▸ **Exercise**
In the entries below, which lines run from the one containing "Schools are in" to the one containing "The accent color"? Copy exactly those lines, ends included, and no others.

Rendered images with source text
# # # # # # #

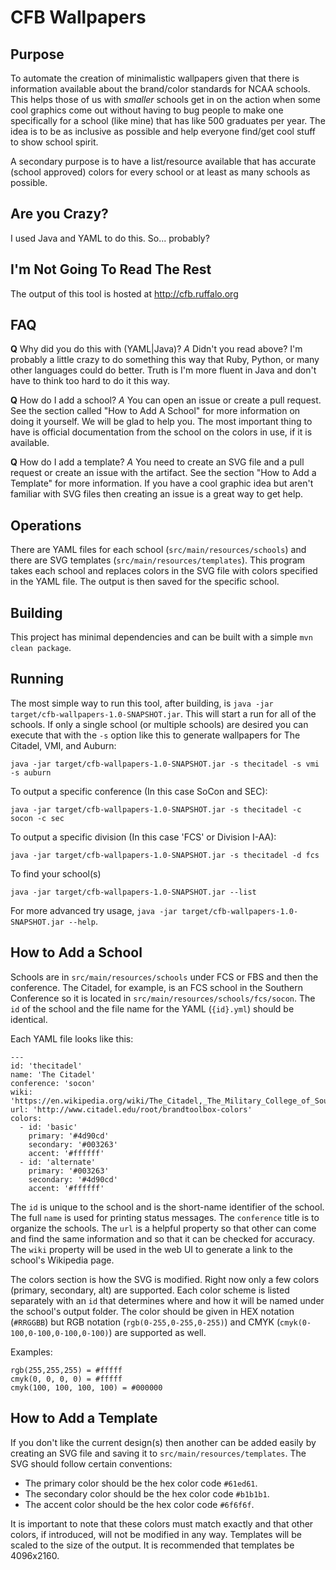 # CFB Wallpapers

## Purpose
To automate the creation of minimalistic wallpapers given that there is information available about the brand/color standards for NCAA schools. This helps those 
of us with *smaller* schools get in on the action when some cool graphics come out without having to bug people to make one specifically for a school (like mine) 
that has like 500 graduates per year. The idea is to be as inclusive as possible and help everyone find/get cool stuff to show school spirit.

A secondary purpose is to have a list/resource available that has accurate (school approved) colors for every school or at least as many schools as possible.

## Are you Crazy?
I used Java and YAML to do this. So... probably?

## I'm Not Going To Read The Rest
The output of this tool is hosted at http://cfb.ruffalo.org

## FAQ
**Q** Why did you do this with (YAML|Java)?
*A* Didn't you read above? I'm probably a little crazy to do something this way that Ruby, Python, or many other languages could do better. Truth is 
I'm more fluent in Java and don't have to think too hard to do it this way.

**Q** How do I add a school?
*A* You can open an issue or create a pull request. See the section called "How to Add A School" for more information on doing it yourself. We will be 
glad to help you. The most important thing to have is official documentation from the school on the colors in use, if it is available.

**Q** How do I add a template?
*A* You need to create an SVG file and a pull request or create an issue with the artifact. See the section "How to Add a Template" for more 
information. If you have a cool graphic idea but aren't familiar with SVG files then creating an issue is a great way to get help.

## Operations
There are YAML files for each school (`src/main/resources/schools`) and there are SVG templates (`src/main/resources/templates`). This program takes 
each school and replaces colors in the SVG file with colors specified in the YAML file. The output is then saved for the specific school.

## Building
This project has minimal dependencies and can be built with a simple `mvn clean package`.

## Running
The most simple way to run this tool, after building, is `java -jar target/cfb-wallpapers-1.0-SNAPSHOT.jar`. This will start a run for all of the schools. If only 
a single school (or multiple schools) are desired you can execute that with the `-s` option like this to generate wallpapers for The Citadel, VMI, and Auburn:
```
java -jar target/cfb-wallpapers-1.0-SNAPSHOT.jar -s thecitadel -s vmi -s auburn
```
To output a specific conference (In this case SoCon and SEC):
```
java -jar target/cfb-wallpapers-1.0-SNAPSHOT.jar -s thecitadel -c socon -c sec
```
To output a specific division (In this case 'FCS' or Division I-AA):
```
java -jar target/cfb-wallpapers-1.0-SNAPSHOT.jar -s thecitadel -d fcs
```
To find your school(s)
```
java -jar target/cfb-wallpapers-1.0-SNAPSHOT.jar --list
```
For more advanced try usage, `java -jar target/cfb-wallpapers-1.0-SNAPSHOT.jar --help`.

## How to Add a School
Schools are in `src/main/resources/schools` under FCS or FBS and then the conference. The Citadel, for example, is an FCS school in the Southern Conference so 
it is located in `src/main/resources/schools/fcs/socon`. The `id` of the school and the file name for the YAML (`{id}.yml`) should be identical.

Each YAML file looks like this:
```
---
id: 'thecitadel'
name: 'The Citadel'
conference: 'socon'
wiki: 'https://en.wikipedia.org/wiki/The_Citadel,_The_Military_College_of_South_Carolina'
url: 'http://www.citadel.edu/root/brandtoolbox-colors'
colors:
  - id: 'basic'
    primary: '#4d90cd'
    secondary: '#003263'
    accent: '#ffffff'
  - id: 'alternate'
    primary: '#003263'
    secondary: '#4d90cd'
    accent: '#ffffff'
```

The `id` is unique to the school and is the short-name identifier of the school. The full `name` is used for printing status messages. The `conference` title is to 
organize the schools. The `url` is a helpful property so that other can come and find the same information and so that it can be checked for accuracy. The `wiki` 
property will be used in the web UI to generate a link to the school's Wikipedia page.

The colors section is how the SVG is modified. Right now only a few colors (primary, secondary, alt) are supported. Each color scheme is listed separately with an 
`id` that determines where and how it will be named under the school's output folder. The color should be given in HEX notation (`#RRGGBB`) but RGB notation 
(`rgb(0-255,0-255,0-255)`) and CMYK (`cmyk(0-100,0-100,0-100,0-100)`) are supported as well.
  
Examples:
```
rgb(255,255,255) = #fffff
cmyk(0, 0, 0, 0) = #fffff
cmyk(100, 100, 100, 100) = #000000
```

## How to Add a Template
If you don't like the current design(s) then another can be added easily by creating an SVG file and saving it to `src/main/resources/templates`. The SVG should 
follow certain conventions:

* The primary color should be the hex color code `#61ed61`.
* The secondary color should be the hex color code `#b1b1b1`.
* The accent color should be the hex color code `#6f6f6f`.

It is important to note that these colors must match exactly and that other colors, if introduced, will not be modified in any way. Templates will be scaled to the 
size of the output. It is recommended that templates be 4096x2160.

# # # # # # #

▸ **Solution to the problem**
Schools are in `src/main/resources/schools` under FCS or FBS and then the conference. The Citadel, for example, is an FCS school in the Southern Conference so 
it is located in `src/main/resources/schools/fcs/socon`. The `id` of the school and the file name for the YAML (`{id}.yml`) should be identical.

Each YAML file looks like this:
```
---
id: 'thecitadel'
name: 'The Citadel'
conference: 'socon'
wiki: 'https://en.wikipedia.org/wiki/The_Citadel,_The_Military_College_of_South_Carolina'
url: 'http://www.citadel.edu/root/brandtoolbox-colors'
colors:
  - id: 'basic'
    primary: '#4d90cd'
    secondary: '#003263'
    accent: '#ffffff'
  - id: 'alternate'
    primary: '#003263'
    secondary: '#4d90cd'
    accent: '#ffffff'
```

The `id` is unique to the school and is the short-name identifier of the school. The full `name` is used for printing status messages. The `conference` title is to 
organize the schools. The `url` is a helpful property so that other can come and find the same information and so that it can be checked for accuracy. The `wiki` 
property will be used in the web UI to generate a link to the school's Wikipedia page.

The colors section is how the SVG is modified. Right now only a few colors (primary, secondary, alt) are supported. Each color scheme is listed separately with an 
`id` that determines where and how it will be named under the school's output folder. The color should be given in HEX notation (`#RRGGBB`) but RGB notation 
(`rgb(0-255,0-255,0-255)`) and CMYK (`cmyk(0-100,0-100,0-100,0-100)`) are supported as well.
  
Examples:
```
rgb(255,255,255) = #fffff
cmyk(0, 0, 0, 0) = #fffff
cmyk(100, 100, 100, 100) = #000000
```

## How to Add a Template
If you don't like the current design(s) then another can be added easily by creating an SVG file and saving it to `src/main/resources/templates`. The SVG should 
follow certain conventions:

* The primary color should be the hex color code `#61ed61`.
* The secondary color should be the hex color code `#b1b1b1`.
* The accent color should be the hex color code `#6f6f6f`.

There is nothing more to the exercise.